Please transcribe each of the records exactly as given.

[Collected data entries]
—————

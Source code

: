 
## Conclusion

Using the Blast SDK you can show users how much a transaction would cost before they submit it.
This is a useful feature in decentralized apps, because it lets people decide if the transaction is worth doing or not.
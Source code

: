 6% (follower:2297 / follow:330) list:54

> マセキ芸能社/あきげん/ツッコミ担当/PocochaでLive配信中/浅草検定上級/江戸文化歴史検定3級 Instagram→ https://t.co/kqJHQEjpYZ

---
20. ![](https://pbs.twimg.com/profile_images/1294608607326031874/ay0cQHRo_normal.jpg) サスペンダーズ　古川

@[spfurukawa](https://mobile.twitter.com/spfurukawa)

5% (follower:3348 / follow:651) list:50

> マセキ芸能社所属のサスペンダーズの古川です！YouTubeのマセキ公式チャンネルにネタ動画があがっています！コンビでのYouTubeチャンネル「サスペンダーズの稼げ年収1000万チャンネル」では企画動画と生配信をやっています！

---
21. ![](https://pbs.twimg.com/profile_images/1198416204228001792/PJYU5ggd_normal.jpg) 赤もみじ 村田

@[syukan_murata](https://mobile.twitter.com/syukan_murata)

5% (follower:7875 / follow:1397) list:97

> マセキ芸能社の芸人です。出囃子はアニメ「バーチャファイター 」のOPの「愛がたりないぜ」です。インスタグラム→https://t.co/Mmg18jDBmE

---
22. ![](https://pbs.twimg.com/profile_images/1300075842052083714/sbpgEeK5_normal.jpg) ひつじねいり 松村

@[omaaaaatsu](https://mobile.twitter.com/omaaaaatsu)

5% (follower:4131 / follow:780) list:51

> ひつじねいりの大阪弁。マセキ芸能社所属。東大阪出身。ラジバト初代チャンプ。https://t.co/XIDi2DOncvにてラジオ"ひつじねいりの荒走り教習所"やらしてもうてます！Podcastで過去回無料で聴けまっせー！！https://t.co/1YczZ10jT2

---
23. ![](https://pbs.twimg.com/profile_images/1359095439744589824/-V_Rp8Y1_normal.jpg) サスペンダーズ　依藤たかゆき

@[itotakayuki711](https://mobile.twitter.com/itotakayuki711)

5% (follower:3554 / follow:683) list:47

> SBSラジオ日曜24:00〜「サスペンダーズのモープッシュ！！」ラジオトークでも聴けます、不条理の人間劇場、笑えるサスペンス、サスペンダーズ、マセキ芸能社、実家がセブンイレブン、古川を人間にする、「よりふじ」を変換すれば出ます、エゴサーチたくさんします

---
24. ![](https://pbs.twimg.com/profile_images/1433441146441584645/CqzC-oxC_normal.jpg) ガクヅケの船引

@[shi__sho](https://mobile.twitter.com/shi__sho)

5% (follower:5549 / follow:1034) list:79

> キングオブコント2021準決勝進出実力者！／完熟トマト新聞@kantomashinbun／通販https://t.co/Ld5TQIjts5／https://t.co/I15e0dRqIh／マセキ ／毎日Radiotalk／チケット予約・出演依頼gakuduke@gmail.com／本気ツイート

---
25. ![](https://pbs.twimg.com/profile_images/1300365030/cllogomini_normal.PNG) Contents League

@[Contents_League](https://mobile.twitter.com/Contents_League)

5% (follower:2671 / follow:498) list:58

—————

* Response to the exercise
Source code

: 
## Conclusion

Using the Blast SDK you can show users how much a transaction would cost before they submit it.
This is a useful feature in decentralized apps, because it lets people decide if the transaction is worth doing or not.
Source code

: 6% (follower:2297 / follow:330) list:54

> マセキ芸能社/あきげん/ツッコミ担当/PocochaでLive配信中/浅草検定上級/江戸文化歴史検定3級 Instagram→ https://t.co/kqJHQEjpYZ

---
20. ![](https://pbs.twimg.com/profile_images/1294608607326031874/ay0cQHRo_normal.jpg) サスペンダーズ　古川

@[spfurukawa](https://mobile.twitter.com/spfurukawa)

5% (follower:3348 / follow:651) list:50

> マセキ芸能社所属のサスペンダーズの古川です！YouTubeのマセキ公式チャンネルにネタ動画があがっています！コンビでのYouTubeチャンネル「サスペンダーズの稼げ年収1000万チャンネル」では企画動画と生配信をやっています！

---
21. ![](https://pbs.twimg.com/profile_images/1198416204228001792/PJYU5ggd_normal.jpg) 赤もみじ 村田

@[syukan_murata](https://mobile.twitter.com/syukan_murata)

5% (follower:7875 / follow:1397) list:97

> マセキ芸能社の芸人です。出囃子はアニメ「バーチャファイター 」のOPの「愛がたりないぜ」です。インスタグラム→https://t.co/Mmg18jDBmE

---
22. ![](https://pbs.twimg.com/profile_images/1300075842052083714/sbpgEeK5_normal.jpg) ひつじねいり 松村

@[omaaaaatsu](https://mobile.twitter.com/omaaaaatsu)

5% (follower:4131 / follow:780) list:51

> ひつじねいりの大阪弁。マセキ芸能社所属。東大阪出身。ラジバト初代チャンプ。https://t.co/XIDi2DOncvにてラジオ"ひつじねいりの荒走り教習所"やらしてもうてます！Podcastで過去回無料で聴けまっせー！！https://t.co/1YczZ10jT2

---
23. ![](https://pbs.twimg.com/profile_images/1359095439744589824/-V_Rp8Y1_normal.jpg) サスペンダーズ　依藤たかゆき

@[itotakayuki711](https://mobile.twitter.com/itotakayuki711)

5% (follower:3554 / follow:683) list:47

> SBSラジオ日曜24:00〜「サスペンダーズのモープッシュ！！」ラジオトークでも聴けます、不条理の人間劇場、笑えるサスペンス、サスペンダーズ、マセキ芸能社、実家がセブンイレブン、古川を人間にする、「よりふじ」を変換すれば出ます、エゴサーチたくさんします

---
24. ![](https://pbs.twimg.com/profile_images/1433441146441584645/CqzC-oxC_normal.jpg) ガクヅケの船引

@[shi__sho](https://mobile.twitter.com/shi__sho)

5% (follower:5549 / follow:1034) list:79

> キングオブコント2021準決勝進出実力者！／完熟トマト新聞@kantomashinbun／通販https://t.co/Ld5TQIjts5／https://t.co/I15e0dRqIh／マセキ ／毎日Radiotalk／チケット予約・出演依頼gakuduke@gmail.com／本気ツイート

---
25. ![](https://pbs.twimg.com/profile_images/1300365030/cllogomini_normal.PNG) Contents League

@[Contents_League](https://mobile.twitter.com/Contents_League)

5% (follower:2671 / follow:498) list:58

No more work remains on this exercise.